**ACTIVITY:**
Gather each line in the entries that includes the string "命运与共".

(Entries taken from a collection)
»»

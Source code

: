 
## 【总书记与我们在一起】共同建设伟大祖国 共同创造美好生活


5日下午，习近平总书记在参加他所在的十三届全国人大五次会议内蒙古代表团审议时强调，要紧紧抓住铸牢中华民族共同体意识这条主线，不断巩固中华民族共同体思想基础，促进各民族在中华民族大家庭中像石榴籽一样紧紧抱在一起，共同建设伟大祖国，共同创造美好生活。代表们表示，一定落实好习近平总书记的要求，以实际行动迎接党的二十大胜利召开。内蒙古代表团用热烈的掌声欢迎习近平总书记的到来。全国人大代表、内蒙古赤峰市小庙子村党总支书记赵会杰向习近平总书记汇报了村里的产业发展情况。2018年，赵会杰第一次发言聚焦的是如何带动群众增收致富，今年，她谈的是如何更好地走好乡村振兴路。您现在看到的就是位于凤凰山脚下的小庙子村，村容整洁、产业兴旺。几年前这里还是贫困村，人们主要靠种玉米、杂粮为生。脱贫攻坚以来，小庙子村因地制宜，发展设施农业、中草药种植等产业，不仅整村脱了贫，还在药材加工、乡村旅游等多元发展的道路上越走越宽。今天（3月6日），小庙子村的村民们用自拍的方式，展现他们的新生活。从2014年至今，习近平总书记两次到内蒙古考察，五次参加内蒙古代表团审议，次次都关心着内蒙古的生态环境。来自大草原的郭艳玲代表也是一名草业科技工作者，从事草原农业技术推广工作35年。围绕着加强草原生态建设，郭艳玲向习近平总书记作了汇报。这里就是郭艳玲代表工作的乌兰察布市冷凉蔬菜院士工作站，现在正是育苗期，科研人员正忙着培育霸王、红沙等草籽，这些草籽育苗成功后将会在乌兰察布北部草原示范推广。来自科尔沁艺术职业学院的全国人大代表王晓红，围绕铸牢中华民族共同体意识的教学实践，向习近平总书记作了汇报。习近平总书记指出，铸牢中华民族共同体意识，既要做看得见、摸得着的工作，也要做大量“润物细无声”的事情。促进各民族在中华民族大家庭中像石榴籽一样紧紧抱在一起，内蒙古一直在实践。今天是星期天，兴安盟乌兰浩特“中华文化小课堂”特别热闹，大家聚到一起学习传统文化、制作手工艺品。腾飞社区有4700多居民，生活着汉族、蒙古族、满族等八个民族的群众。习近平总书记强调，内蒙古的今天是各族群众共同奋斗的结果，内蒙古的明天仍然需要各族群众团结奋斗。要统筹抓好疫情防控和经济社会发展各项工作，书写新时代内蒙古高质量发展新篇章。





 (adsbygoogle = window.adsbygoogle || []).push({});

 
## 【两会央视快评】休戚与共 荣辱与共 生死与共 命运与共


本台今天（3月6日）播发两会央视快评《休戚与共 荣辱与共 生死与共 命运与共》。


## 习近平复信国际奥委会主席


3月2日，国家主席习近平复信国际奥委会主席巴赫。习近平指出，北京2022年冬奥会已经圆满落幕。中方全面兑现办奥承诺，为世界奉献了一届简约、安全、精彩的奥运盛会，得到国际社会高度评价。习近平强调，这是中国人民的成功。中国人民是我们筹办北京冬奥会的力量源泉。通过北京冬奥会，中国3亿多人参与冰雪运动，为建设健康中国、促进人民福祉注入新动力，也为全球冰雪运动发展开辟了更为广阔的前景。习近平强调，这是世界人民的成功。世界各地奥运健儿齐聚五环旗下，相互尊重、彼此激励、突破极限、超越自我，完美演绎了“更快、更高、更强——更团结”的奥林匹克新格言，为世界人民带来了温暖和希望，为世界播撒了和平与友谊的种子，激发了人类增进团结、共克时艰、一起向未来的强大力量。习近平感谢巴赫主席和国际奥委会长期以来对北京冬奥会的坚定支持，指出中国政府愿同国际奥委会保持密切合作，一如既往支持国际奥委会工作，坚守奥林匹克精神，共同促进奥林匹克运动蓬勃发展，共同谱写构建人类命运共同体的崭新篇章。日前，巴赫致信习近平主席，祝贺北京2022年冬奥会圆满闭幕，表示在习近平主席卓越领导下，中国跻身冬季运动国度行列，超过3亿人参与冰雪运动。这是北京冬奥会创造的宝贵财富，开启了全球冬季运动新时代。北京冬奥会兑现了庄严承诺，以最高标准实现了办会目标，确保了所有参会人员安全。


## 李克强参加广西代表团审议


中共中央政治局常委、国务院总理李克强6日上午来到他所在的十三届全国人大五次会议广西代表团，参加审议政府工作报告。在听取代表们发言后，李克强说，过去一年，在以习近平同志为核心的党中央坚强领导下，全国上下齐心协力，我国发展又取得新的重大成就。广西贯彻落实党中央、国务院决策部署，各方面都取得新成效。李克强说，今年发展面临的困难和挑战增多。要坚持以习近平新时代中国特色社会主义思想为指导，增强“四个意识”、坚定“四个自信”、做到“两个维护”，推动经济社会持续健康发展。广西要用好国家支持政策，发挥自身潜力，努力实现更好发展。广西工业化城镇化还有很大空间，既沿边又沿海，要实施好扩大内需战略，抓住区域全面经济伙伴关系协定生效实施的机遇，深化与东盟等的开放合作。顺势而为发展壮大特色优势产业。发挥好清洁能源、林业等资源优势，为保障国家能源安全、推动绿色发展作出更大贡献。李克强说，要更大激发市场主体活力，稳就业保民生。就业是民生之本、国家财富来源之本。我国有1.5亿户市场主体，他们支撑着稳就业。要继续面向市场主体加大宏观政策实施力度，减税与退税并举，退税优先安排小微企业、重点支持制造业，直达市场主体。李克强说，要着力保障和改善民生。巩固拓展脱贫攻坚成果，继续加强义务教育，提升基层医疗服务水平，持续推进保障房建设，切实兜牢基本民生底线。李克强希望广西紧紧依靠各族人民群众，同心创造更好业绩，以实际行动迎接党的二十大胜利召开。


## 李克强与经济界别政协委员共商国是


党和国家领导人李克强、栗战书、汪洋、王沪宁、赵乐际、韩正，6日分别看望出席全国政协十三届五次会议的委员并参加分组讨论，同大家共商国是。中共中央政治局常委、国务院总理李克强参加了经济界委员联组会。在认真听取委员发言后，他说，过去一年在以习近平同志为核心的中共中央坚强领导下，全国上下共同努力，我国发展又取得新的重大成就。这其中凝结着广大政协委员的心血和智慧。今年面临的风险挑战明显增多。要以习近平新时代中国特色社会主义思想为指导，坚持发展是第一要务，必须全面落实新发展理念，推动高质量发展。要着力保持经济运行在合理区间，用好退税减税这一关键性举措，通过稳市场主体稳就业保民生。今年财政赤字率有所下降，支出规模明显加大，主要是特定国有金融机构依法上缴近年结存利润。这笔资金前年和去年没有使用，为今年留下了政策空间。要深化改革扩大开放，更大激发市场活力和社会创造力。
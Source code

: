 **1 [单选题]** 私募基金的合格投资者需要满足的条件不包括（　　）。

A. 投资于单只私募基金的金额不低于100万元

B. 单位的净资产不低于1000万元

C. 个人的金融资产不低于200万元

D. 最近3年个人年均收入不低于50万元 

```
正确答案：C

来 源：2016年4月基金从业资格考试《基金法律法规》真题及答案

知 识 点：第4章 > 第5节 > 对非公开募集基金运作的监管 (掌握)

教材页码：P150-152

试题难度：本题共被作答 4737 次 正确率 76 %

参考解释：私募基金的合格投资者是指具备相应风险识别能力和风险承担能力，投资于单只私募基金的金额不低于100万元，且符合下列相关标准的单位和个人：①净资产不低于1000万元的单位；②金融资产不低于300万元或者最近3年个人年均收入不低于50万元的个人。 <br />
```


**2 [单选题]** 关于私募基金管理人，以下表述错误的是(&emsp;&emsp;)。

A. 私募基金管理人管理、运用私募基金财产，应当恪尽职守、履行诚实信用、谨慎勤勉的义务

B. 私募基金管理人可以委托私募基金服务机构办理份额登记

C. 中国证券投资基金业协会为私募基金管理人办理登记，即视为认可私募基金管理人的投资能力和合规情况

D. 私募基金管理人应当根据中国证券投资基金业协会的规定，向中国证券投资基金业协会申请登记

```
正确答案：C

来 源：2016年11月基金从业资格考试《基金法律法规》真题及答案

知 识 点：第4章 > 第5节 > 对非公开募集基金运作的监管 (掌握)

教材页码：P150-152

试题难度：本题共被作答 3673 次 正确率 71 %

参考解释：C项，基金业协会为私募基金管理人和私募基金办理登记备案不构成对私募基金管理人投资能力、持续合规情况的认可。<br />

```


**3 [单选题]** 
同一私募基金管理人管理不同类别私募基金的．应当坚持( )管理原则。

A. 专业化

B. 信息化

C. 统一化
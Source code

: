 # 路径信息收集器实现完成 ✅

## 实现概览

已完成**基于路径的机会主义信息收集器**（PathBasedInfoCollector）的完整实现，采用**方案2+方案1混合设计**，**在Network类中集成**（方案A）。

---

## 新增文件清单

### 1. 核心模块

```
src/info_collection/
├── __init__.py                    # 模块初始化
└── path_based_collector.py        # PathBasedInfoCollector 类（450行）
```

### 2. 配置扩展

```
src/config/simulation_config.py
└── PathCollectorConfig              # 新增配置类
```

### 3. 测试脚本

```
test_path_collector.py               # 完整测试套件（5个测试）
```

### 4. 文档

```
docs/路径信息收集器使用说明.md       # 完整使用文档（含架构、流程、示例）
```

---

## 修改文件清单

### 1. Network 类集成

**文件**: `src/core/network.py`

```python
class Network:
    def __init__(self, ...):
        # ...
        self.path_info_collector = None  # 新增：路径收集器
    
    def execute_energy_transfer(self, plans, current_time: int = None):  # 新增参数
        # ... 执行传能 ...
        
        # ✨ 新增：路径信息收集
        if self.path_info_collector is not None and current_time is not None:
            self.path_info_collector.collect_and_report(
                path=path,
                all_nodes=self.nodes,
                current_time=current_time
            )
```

««

**WRITTEN RESPONSE:**
## 【两会央视快评】休戚与共 荣辱与共 生死与共 命运与共
本台今天（3月6日）播发两会央视快评《休戚与共 荣辱与共 生死与共 命运与共》。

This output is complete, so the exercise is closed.